## [What to produce]
Each line below with the word "framework" needs to be copied.

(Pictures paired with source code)
▼

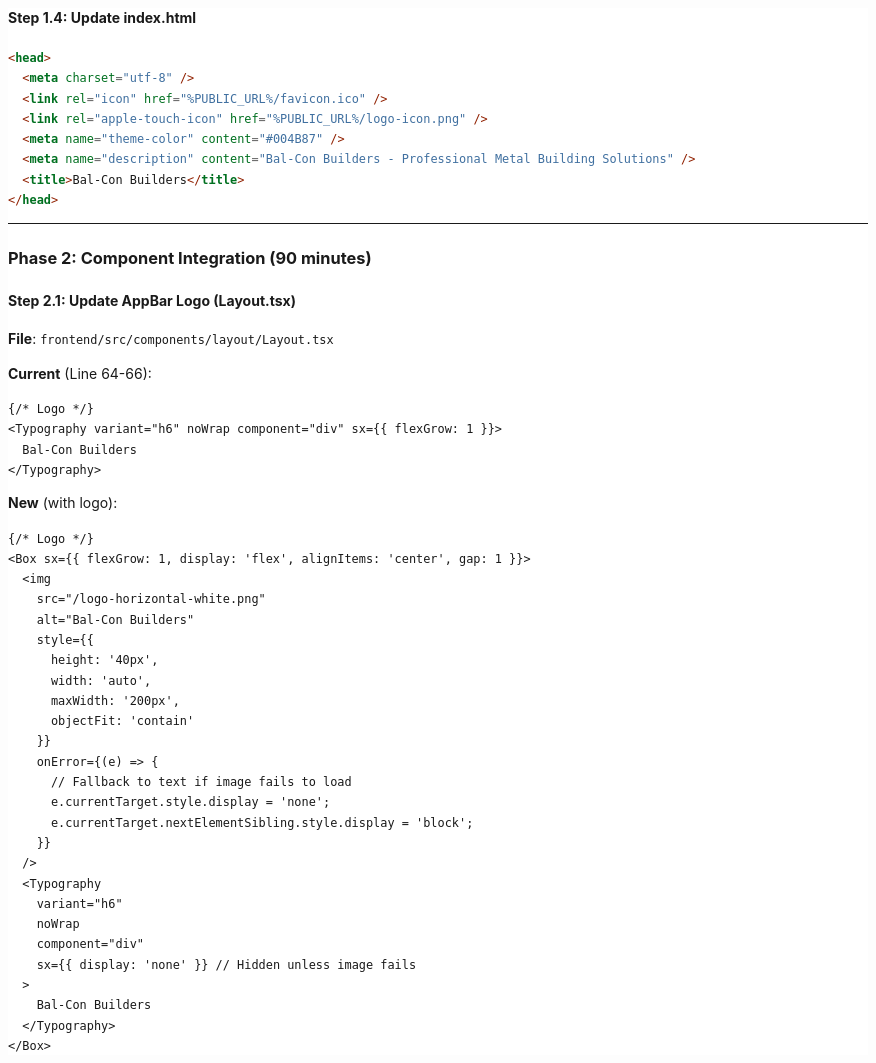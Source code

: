 #### Step 1.4: Update index.html
```html
<head>
  <meta charset="utf-8" />
  <link rel="icon" href="%PUBLIC_URL%/favicon.ico" />
  <link rel="apple-touch-icon" href="%PUBLIC_URL%/logo-icon.png" />
  <meta name="theme-color" content="#004B87" />
  <meta name="description" content="Bal-Con Builders - Professional Metal Building Solutions" />
  <title>Bal-Con Builders</title>
</head>
```

---

### Phase 2: Component Integration (90 minutes)

#### Step 2.1: Update AppBar Logo (Layout.tsx)

**File**: `frontend/src/components/layout/Layout.tsx`

**Current** (Line 64-66):
```tsx
{/* Logo */}
<Typography variant="h6" noWrap component="div" sx={{ flexGrow: 1 }}>
  Bal-Con Builders
</Typography>
```

**New** (with logo):
```tsx
{/* Logo */}
<Box sx={{ flexGrow: 1, display: 'flex', alignItems: 'center', gap: 1 }}>
  <img 
    src="/logo-horizontal-white.png" 
    alt="Bal-Con Builders" 
    style={{ 
      height: '40px',
      width: 'auto',
      maxWidth: '200px',
      objectFit: 'contain'
    }}
    onError={(e) => {
      // Fallback to text if image fails to load
      e.currentTarget.style.display = 'none';
      e.currentTarget.nextElementSibling.style.display = 'block';
    }}
  />
  <Typography 
    variant="h6" 
    noWrap 
    component="div"
    sx={{ display: 'none' }} // Hidden unless image fails
  >
    Bal-Con Builders
  </Typography>
</Box>
```
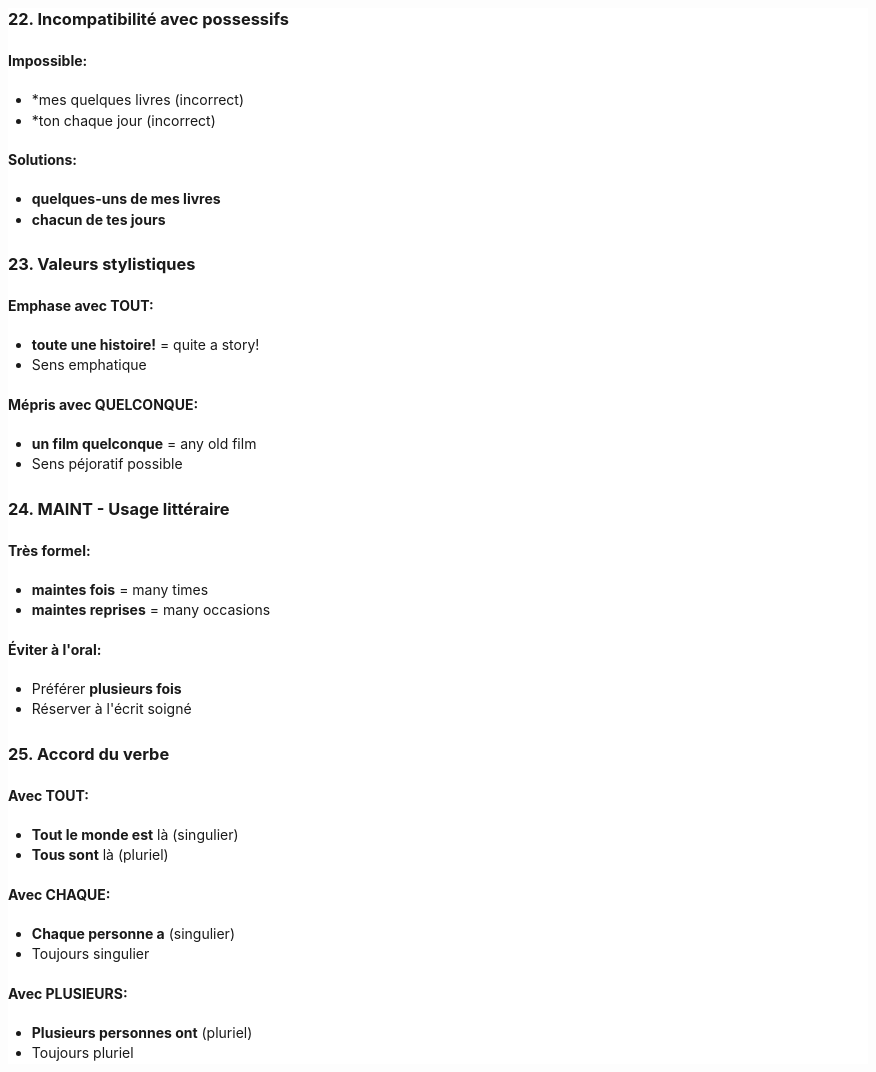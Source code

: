 ### 22. **Incompatibilité avec possessifs**

#### Impossible:
- *mes quelques livres (incorrect)
- *ton chaque jour (incorrect)

#### Solutions:
- **quelques-uns de mes livres**
- **chacun de tes jours**

### 23. **Valeurs stylistiques**

#### Emphase avec TOUT:
- **toute une histoire!** = quite a story!
- Sens emphatique

#### Mépris avec QUELCONQUE:
- **un film quelconque** = any old film
- Sens péjoratif possible

### 24. **MAINT - Usage littéraire**

#### Très formel:
- **maintes fois** = many times
- **maintes reprises** = many occasions

#### Éviter à l'oral:
- Préférer **plusieurs fois**
- Réserver à l'écrit soigné

### 25. **Accord du verbe**

#### Avec TOUT:
- **Tout le monde est** là (singulier)
- **Tous sont** là (pluriel)

#### Avec CHAQUE:
- **Chaque personne a** (singulier)
- Toujours singulier

#### Avec PLUSIEURS:
- **Plusieurs personnes ont** (pluriel)
- Toujours pluriel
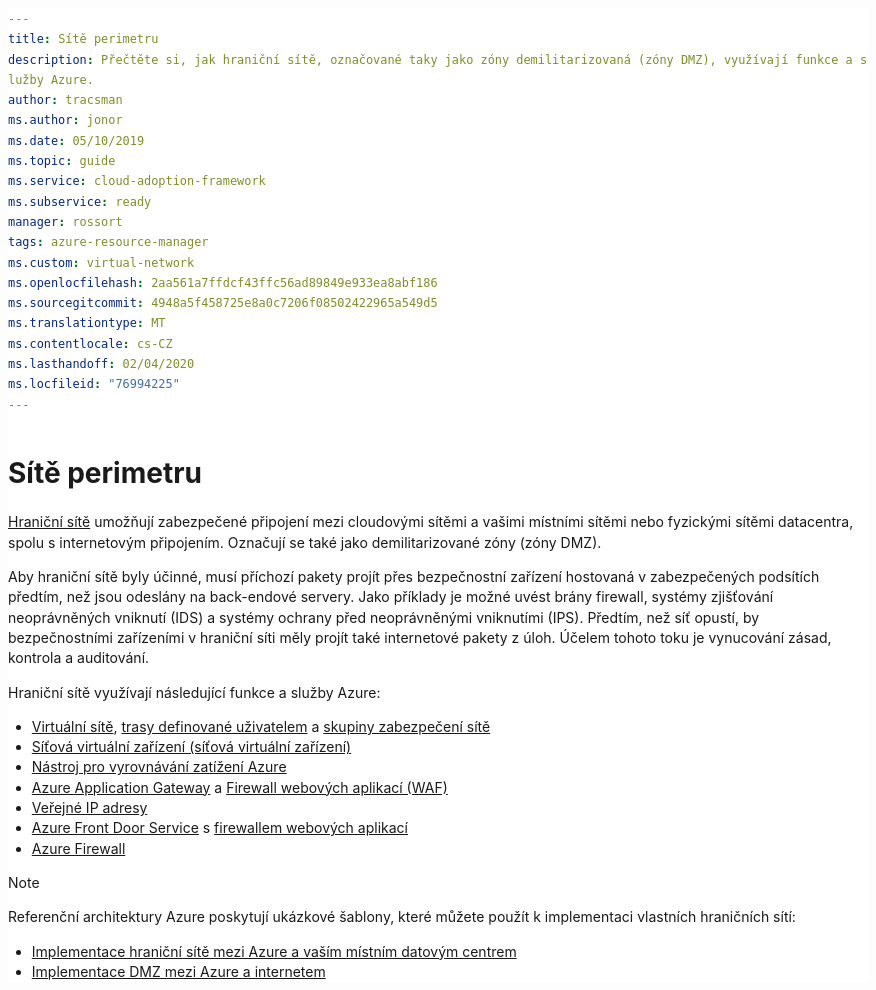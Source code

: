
 ```yaml
---
title: Sítě perimetru
description: Přečtěte si, jak hraniční sítě, označované taky jako zóny demilitarizovaná (zóny DMZ), využívají funkce a služby Azure.
author: tracsman
ms.author: jonor
ms.date: 05/10/2019
ms.topic: guide
ms.service: cloud-adoption-framework
ms.subservice: ready
manager: rossort
tags: azure-resource-manager
ms.custom: virtual-network
ms.openlocfilehash: 2aa561a7ffdcf43ffc56ad89849e933ea8abf186
ms.sourcegitcommit: 4948a5f458725e8a0c7206f08502422965a549d5
ms.translationtype: MT
ms.contentlocale: cs-CZ
ms.lasthandoff: 02/04/2020
ms.locfileid: "76994225"
---
```

# <a name="perimeter-networks"></a>Sítě perimetru

[Hraniční sítě][perimeter-network] umožňují zabezpečené připojení mezi cloudovými sítěmi a vašimi místními sítěmi nebo fyzickými sítěmi datacentra, spolu s internetovým připojením. Označují se také jako demilitarizované zóny (zóny DMZ).

Aby hraniční sítě byly účinné, musí příchozí pakety projít přes bezpečnostní zařízení hostovaná v zabezpečených podsítích předtím, než jsou odeslány na back-endové servery. Jako příklady je možné uvést brány firewall, systémy zjišťování neoprávněných vniknutí (IDS) a systémy ochrany před neoprávněnými vniknutími (IPS). Předtím, než síť opustí, by bezpečnostními zařízeními v hraniční síti měly projít také internetové pakety z úloh. Účelem tohoto toku je vynucování zásad, kontrola a auditování.

Hraniční sítě využívají následující funkce a služby Azure:

- [Virtuální sítě][virtual-networks], [trasy definované uživatelem][user-defined-routes] a [skupiny zabezpečení sítě][network-security-groups]
- [Síťová virtuální zařízení (síťová virtuální zařízení)][NVA]
- [Nástroj pro vyrovnávání zatížení Azure][ALB]
- [Azure Application Gateway][AppGW] a [Firewall webových aplikací (WAF)][AppGWWAF]
- [Veřejné IP adresy][PIP]
- [Azure Front Door Service][AFD] s [firewallem webových aplikací][AFDWAF]
- [Azure Firewall][AzFW]

> [!NOTE]
> Referenční architektury Azure poskytují ukázkové šablony, které můžete použít k implementaci vlastních hraničních sítí:
>
> - [Implementace hraniční sítě mezi Azure a vaším místním datovým centrem](https://docs.microsoft.com/azure/architecture/reference-architectures/dmz/secure-vnet-hybrid)
> - [Implementace DMZ mezi Azure a internetem](https://docs.microsoft.com/azure/architecture/reference-architectures/dmz/secure-vnet-dmz?toc=https://docs.microsoft.com/azure/cloud-adoption-framework/toc.json&bc=https://docs.microsoft.com/azure/cloud-adoption-framework/_bread/toc.json)


[0]: ../../_images/azure-best-practices/network-redundant-equipment.png "Příklady překrytí komponent"
[1]: ../../_images/azure-best-practices/network-hub-spoke-high-level.png "Příklad vysoké úrovně hvězdicové topologie"
[2]: ../../_images/azure-best-practices/network-hub-spokes-cluster.png "Cluster sítí s hvězdicovou topologií"
[3]: ../../_images/azure-best-practices/network-spoke-to-spoke.png "Propojení mezi paprsky"
[4]: ../../_images/azure-best-practices/network-hub-spoke-block-level-diagram.png "Diagram úrovně bloku hvězdicové topologie"
[5]: ../../_images/azure-best-practices/network-users-groups-subscriptions.png "Uživatelé, skupiny, předplatná a projekty"
[6]: ../../_images/azure-best-practices/network-infrastructure-high-level.png "Diagram vysoké úrovně infrastruktury"
[7]: ../../_images/azure-best-practices/network-high-level-perimeter-networks.png "Diagram vysoké úrovně infrastruktury"
[8]: ../../_images/azure-best-practices/network-vnet-peering-perimeter-networks.png "VNet Peering a hraniční sítě"
[9]: ../../_images/azure-best-practices/network-high-level-diagram-monitoring.png "Diagram vysoké úrovně pro monitorování"
[10]: ../../_images/azure-best-practices/network-high-level-workloads.png "Diagram vysoké úrovně pro úlohu"
[Limits]: https://docs.microsoft.com/azure/azure-subscription-service-limits
[Roles]: https://docs.microsoft.com/azure/role-based-access-control/built-in-roles
[virtual-networks]: https://docs.microsoft.com/azure/virtual-network/virtual-networks-overview
[network-security-groups]: https://docs.microsoft.com/azure/virtual-network/virtual-networks-nsg
[DNS]: https://docs.microsoft.com/azure/dns/dns-overview
[PrivateDNS]: https://docs.microsoft.com/azure/dns/private-dns-overview
[VNetPeering]: https://docs.microsoft.com/azure/virtual-network/virtual-network-peering-overview
[user-defined-routes]: https://docs.microsoft.com/azure/virtual-network/virtual-networks-udr-overview
[RBAC]: https://docs.microsoft.com/azure/role-based-access-control/overview
[azure-ad]: https://docs.microsoft.com/azure/active-directory/active-directory-whatis
[VPN]: https://docs.microsoft.com/azure/vpn-gateway/vpn-gateway-about-vpngateways
[ExR]: https://docs.microsoft.com/azure/expressroute/expressroute-introduction
[ExRD]: https://docs.microsoft.com/azure/expressroute/expressroute-erdirect-about
[vWAN]: https://docs.microsoft.com/azure/virtual-wan/virtual-wan-about
[NVA]: https://docs.microsoft.com/azure/architecture/reference-architectures/dmz/nva-ha
[AzFW]: https://docs.microsoft.com/azure/firewall/overview
[SubMgmt]: https://docs.microsoft.com/azure/architecture/cloud-adoption/reference/azure-scaffold
[RGMgmt]: https://docs.microsoft.com/azure/azure-resource-manager/resource-group-overview
[perimeter-network]: https://docs.microsoft.com/azure/best-practices-network-security
[ALB]: https://docs.microsoft.com/azure/load-balancer/load-balancer-overview
[DDoS]: https://docs.microsoft.com/azure/virtual-network/ddos-protection-overview
[PIP]: https://docs.microsoft.com/azure/virtual-network/virtual-network-public-ip-address
[AFD]: https://docs.microsoft.com/azure/frontdoor/front-door-overview
[AFDWAF]: https://docs.microsoft.com/azure/frontdoor/waf-overview
[AppGW]: https://docs.microsoft.com/azure/application-gateway/application-gateway-introduction
[AppGWWAF]: https://docs.microsoft.com/azure/application-gateway/application-gateway-web-application-firewall-overview
[Monitor]: https://docs.microsoft.com/azure/monitoring-and-diagnostics/
[ActLog]: https://docs.microsoft.com/azure/monitoring-and-diagnostics/monitoring-overview-activity-logs
[DiagLog]: https://docs.microsoft.com/azure/monitoring-and-diagnostics/monitoring-overview-of-diagnostic-logs
[nsg-log]: https://docs.microsoft.com/azure/virtual-network/virtual-network-nsg-manage-log
[OMS]: https://docs.microsoft.com/azure/operations-management-suite/operations-management-suite-overview
[NPM]: https://docs.microsoft.com/azure/log-analytics/log-analytics-network-performance-monitor
[NetWatch]: https://docs.microsoft.com/azure/network-watcher/network-watcher-monitoring-overview
[WebApps]: https://docs.microsoft.com/azure/app-service/
[HDI]: https://docs.microsoft.com/azure/hdinsight/hdinsight-hadoop-introduction
[EventHubs]: https://docs.microsoft.com/azure/event-hubs/event-hubs-what-is-event-hubs
[ServiceBus]: https://docs.microsoft.com/azure/service-bus-messaging/service-bus-messaging-overview
[traffic-manager]: https://docs.microsoft.com/azure/traffic-manager/traffic-manager-overview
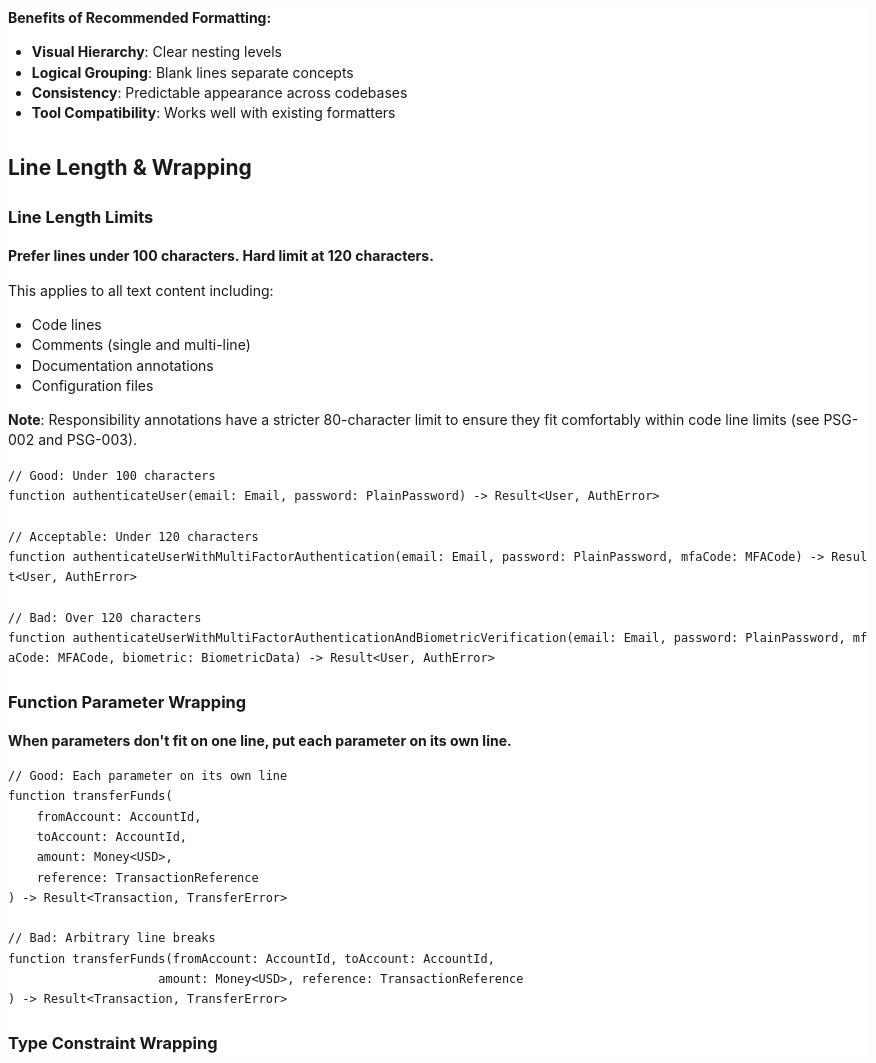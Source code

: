 **Benefits of Recommended Formatting:**
- **Visual Hierarchy**: Clear nesting levels
- **Logical Grouping**: Blank lines separate concepts
- **Consistency**: Predictable appearance across codebases
- **Tool Compatibility**: Works well with existing formatters

## Line Length & Wrapping

### Line Length Limits

**Prefer lines under 100 characters. Hard limit at 120 characters.**

This applies to all text content including:
- Code lines
- Comments (single and multi-line)
- Documentation annotations
- Configuration files

**Note**: Responsibility annotations have a stricter 80-character limit to ensure they fit comfortably within code line limits (see PSG-002 and PSG-003).

```prism
// Good: Under 100 characters
function authenticateUser(email: Email, password: PlainPassword) -> Result<User, AuthError>

// Acceptable: Under 120 characters
function authenticateUserWithMultiFactorAuthentication(email: Email, password: PlainPassword, mfaCode: MFACode) -> Result<User, AuthError>

// Bad: Over 120 characters
function authenticateUserWithMultiFactorAuthenticationAndBiometricVerification(email: Email, password: PlainPassword, mfaCode: MFACode, biometric: BiometricData) -> Result<User, AuthError>
```

### Function Parameter Wrapping

**When parameters don't fit on one line, put each parameter on its own line.**

```prism
// Good: Each parameter on its own line
function transferFunds(
    fromAccount: AccountId,
    toAccount: AccountId,
    amount: Money<USD>,
    reference: TransactionReference
) -> Result<Transaction, TransferError>

// Bad: Arbitrary line breaks
function transferFunds(fromAccount: AccountId, toAccount: AccountId,
                     amount: Money<USD>, reference: TransactionReference
) -> Result<Transaction, TransferError>
```

### Type Constraint Wrapping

▲

## [Reply]
ms.service: cloud-adoption-framework
> - [Implementace DMZ mezi Azure a internetem](https://docs.microsoft.com/azure/architecture/reference-architectures/dmz/secure-vnet-dmz?toc=https://docs.microsoft.com/azure/cloud-adoption-framework/toc.json&bc=https://docs.microsoft.com/azure/cloud-adoption-framework/_bread/toc.json)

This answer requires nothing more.